Items from a data source:
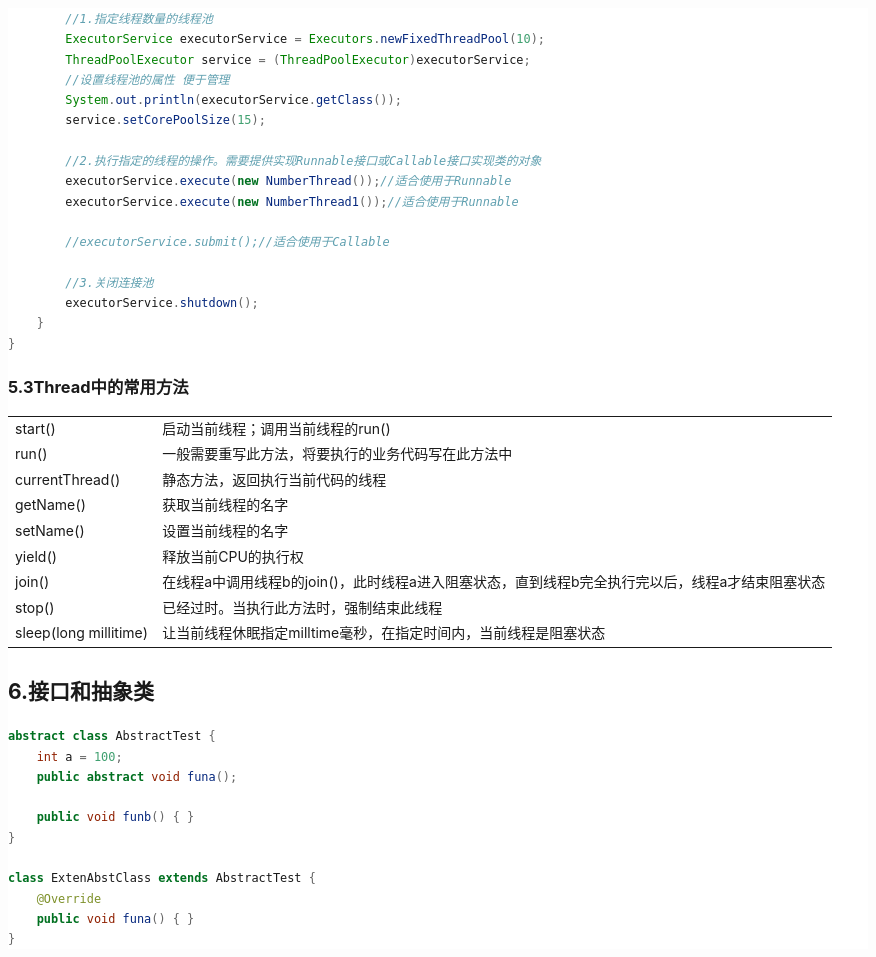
 ```java
        //1.指定线程数量的线程池
        ExecutorService executorService = Executors.newFixedThreadPool(10);
        ThreadPoolExecutor service = (ThreadPoolExecutor)executorService;
        //设置线程池的属性 便于管理
        System.out.println(executorService.getClass());
        service.setCorePoolSize(15);

        //2.执行指定的线程的操作。需要提供实现Runnable接口或Callable接口实现类的对象
        executorService.execute(new NumberThread());//适合使用于Runnable
        executorService.execute(new NumberThread1());//适合使用于Runnable

        //executorService.submit();//适合使用于Callable

        //3.关闭连接池
        executorService.shutdown();
    }
}
```

### 5.3Thread中的常用方法

|                       |                                                              |
| --------------------- | ------------------------------------------------------------ |
| start()               | 启动当前线程；调用当前线程的run()                            |
| run()                 | 一般需要重写此方法，将要执行的业务代码写在此方法中           |
| currentThread()       | 静态方法，返回执行当前代码的线程                             |
| getName()             | 获取当前线程的名字                                           |
| setName()             | 设置当前线程的名字                                           |
| yield()               | 释放当前CPU的执行权                                          |
| join()                | 在线程a中调用线程b的join()，此时线程a进入阻塞状态，直到线程b完全执行完以后，线程a才结束阻塞状态 |
| stop()                | 已经过时。当执行此方法时，强制结束此线程                     |
| sleep(long millitime) | 让当前线程休眠指定milltime毫秒，在指定时间内，当前线程是阻塞状态 |



## 6.接口和抽象类

```java
abstract class AbstractTest {
    int a = 100;
    public abstract void funa();

    public void funb() { }
}

class ExtenAbstClass extends AbstractTest {
    @Override
    public void funa() { }
}
```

INSTRUCTIONS FOR THE TASK
The entries are to be written out again exactly, without their pictures.

PROBLEM SOLUTION
 ```java
        //1.指定线程数量的线程池
        ExecutorService executorService = Executors.newFixedThreadPool(10);
        ThreadPoolExecutor service = (ThreadPoolExecutor)executorService;
        //设置线程池的属性 便于管理
        System.out.println(executorService.getClass());
        service.setCorePoolSize(15);

        //2.执行指定的线程的操作。需要提供实现Runnable接口或Callable接口实现类的对象
        executorService.execute(new NumberThread());//适合使用于Runnable
        executorService.execute(new NumberThread1());//适合使用于Runnable

        //executorService.submit();//适合使用于Callable

        //3.关闭连接池
        executorService.shutdown();
    }
}
```

### 5.3Thread中的常用方法

|                       |                                                              |
| --------------------- | ------------------------------------------------------------ |
| start()               | 启动当前线程；调用当前线程的run()                            |
| run()                 | 一般需要重写此方法，将要执行的业务代码写在此方法中           |
| currentThread()       | 静态方法，返回执行当前代码的线程                             |
| getName()             | 获取当前线程的名字                                           |
| setName()             | 设置当前线程的名字                                           |
| yield()               | 释放当前CPU的执行权                                          |
| join()                | 在线程a中调用线程b的join()，此时线程a进入阻塞状态，直到线程b完全执行完以后，线程a才结束阻塞状态 |
| stop()                | 已经过时。当执行此方法时，强制结束此线程                     |
| sleep(long millitime) | 让当前线程休眠指定milltime毫秒，在指定时间内，当前线程是阻塞状态 |



## 6.接口和抽象类

```java
abstract class AbstractTest {
    int a = 100;
    public abstract void funa();

    public void funb() { }
}

class ExtenAbstClass extends AbstractTest {
    @Override
    public void funa() { }
}
```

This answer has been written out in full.